The lines to output run from the first line of the entries below through the line containing "- Após esperar"; copy them exactly and leave out pictures.

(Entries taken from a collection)
BEGIN
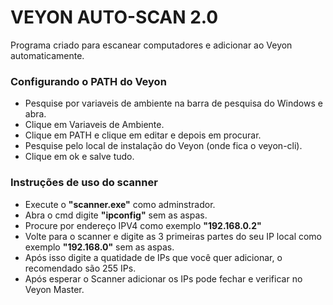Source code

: # VEYON AUTO-SCAN 2.0
Programa criado para escanear computadores e adicionar ao Veyon automaticamente.
### Configurando o PATH do Veyon
- Pesquise por variaveis de ambiente na barra de pesquisa do Windows e abra.
- Clique em Variaveis de Ambiente.
- Clique em PATH e clique em editar e depois em procurar.
- Pesquise pelo local de instalação do Veyon (onde fica o veyon-cli).
- Clique em ok e salve tudo.

### Instruções de uso do scanner
- Execute o  __"scanner.exe"__ como adminstrador.
- Abra o cmd digite  __"ipconfig"__ sem as aspas.
- Procure por endereço IPV4 como exemplo __"192.168.0.2"__
- Volte para o scanner e digite as 3 primeiras partes do seu IP local como exemplo __"192.168.0"__ sem as aspas.
- Após isso digite a quatidade de IPs que você quer adicionar, o recomendado são 255 IPs.
- Após esperar o Scanner adicionar os IPs pode fechar e verificar no Veyon Master.


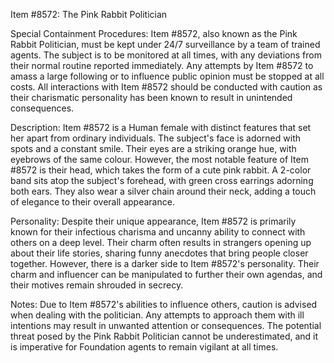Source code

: Item #8572: The Pink Rabbit Politician

Special Containment Procedures:
Item #8572, also known as the Pink Rabbit Politician, must be kept under 24/7 surveillance by a team of trained agents. The subject is to be monitored at all times, with any deviations from their normal routine reported immediately. Any attempts by Item #8572 to amass a large following or to influence public opinion must be stopped at all costs. All interactions with Item #8572 should be conducted with caution as their charismatic personality has been known to result in unintended consequences.

Description:
Item #8572 is a Human female with distinct features that set her apart from ordinary individuals. The subject's face is adorned with spots and a constant smile. Their eyes are a striking orange hue, with eyebrows of the same colour. However, the most notable feature of Item #8572 is their head, which takes the form of a cute pink rabbit. A 2-color band sits atop the subject's forehead, with green cross earrings adorning both ears. They also wear a silver chain around their neck, adding a touch of elegance to their overall appearance.

Personality:
Despite their unique appearance, Item #8572 is primarily known for their infectious charisma and uncanny ability to connect with others on a deep level. Their charm often results in strangers opening up about their life stories, sharing funny anecdotes that bring people closer together. However, there is a darker side to Item #8572's personality. Their charm and influencer can be manipulated to further their own agendas, and their motives remain shrouded in secrecy.

Notes:
Due to Item #8572's abilities to influence others, caution is advised when dealing with the politician. Any attempts to approach them with ill intentions may result in unwanted attention or consequences. The potential threat posed by the Pink Rabbit Politician cannot be underestimated, and it is imperative for Foundation agents to remain vigilant at all times.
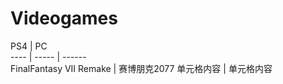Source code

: # Videogames
PS4  | PC  
 ---- | ----- | ------  
 FinalFantasy VII Remake  | 赛博朋克2077 
 单元格内容  | 单元格内容 
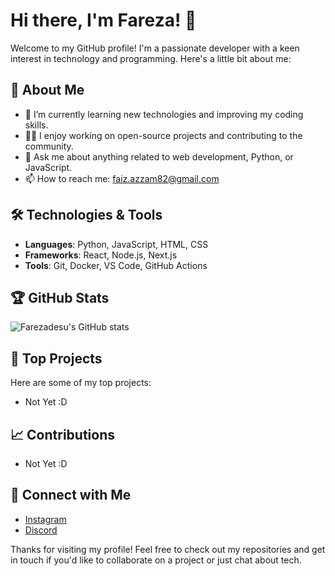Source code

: # Hi there, I'm Fareza! 👋

Welcome to my GitHub profile! I'm a passionate developer with a keen interest in technology and programming. Here's a little bit about me:

## 🚀 About Me
- 🌱 I’m currently learning new technologies and improving my coding skills.
- 👨‍💻 I enjoy working on open-source projects and contributing to the community.
- 💬 Ask me about anything related to web development, Python, or JavaScript.
- 📫 How to reach me: faiz.azzam82@gmail.com

## 🛠️ Technologies & Tools
- **Languages**: Python, JavaScript, HTML, CSS
- **Frameworks**: React, Node.js, Next.js
- **Tools**: Git, Docker, VS Code, GitHub Actions

## 🏆 GitHub Stats
![Farezadesu's GitHub stats](https://github-readme-stats.vercel.app/api?username=Farezadesu&show_icons=true&theme=radical)

## 🌟 Top Projects
Here are some of my top projects:

- Not Yet :D

## 📈 Contributions
- Not Yet :D

## 🤝 Connect with Me
- [Instagram](https://www.instagram.com/refaza_al)
- [Discord](.rrar)

Thanks for visiting my profile! Feel free to check out my repositories and get in touch if you'd like to collaborate on a project or just chat about tech.
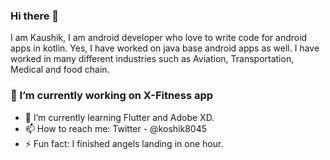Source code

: 

### Hi there 👋 
   I am Kaushik, I am android developer who love to write code for android apps in kotlin. Yes, I have worked on java base android apps as   well. I have worked in many different industries such as Aviation, Transportation, Medical and food chain. 

### 🔭 I’m currently working on X-Fitness app
- 🌱 I’m currently learning Flutter and Adobe XD.
- 📫 How to reach me: Twitter - @koshik8045
- ⚡ Fun fact: I finished angels landing in one hour. 


<!--
**Aliendroid8045/Aliendroid8045** is a ✨ _special_ ✨ repository because its `README.md` (this file) appears on your GitHub profile.
-->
END
* [TASK RESPONSE]
Source code

: # VEYON AUTO-SCAN 2.0
Programa criado para escanear computadores e adicionar ao Veyon automaticamente.
### Configurando o PATH do Veyon
- Pesquise por variaveis de ambiente na barra de pesquisa do Windows e abra.
- Clique em Variaveis de Ambiente.
- Clique em PATH e clique em editar e depois em procurar.
- Pesquise pelo local de instalação do Veyon (onde fica o veyon-cli).
- Clique em ok e salve tudo.

### Instruções de uso do scanner
- Execute o  __"scanner.exe"__ como adminstrador.
- Abra o cmd digite  __"ipconfig"__ sem as aspas.
- Procure por endereço IPV4 como exemplo __"192.168.0.2"__
- Volte para o scanner e digite as 3 primeiras partes do seu IP local como exemplo __"192.168.0"__ sem as aspas.
- Após isso digite a quatidade de IPs que você quer adicionar, o recomendado são 255 IPs.
- Após esperar o Scanner adicionar os IPs pode fechar e verificar no Veyon Master.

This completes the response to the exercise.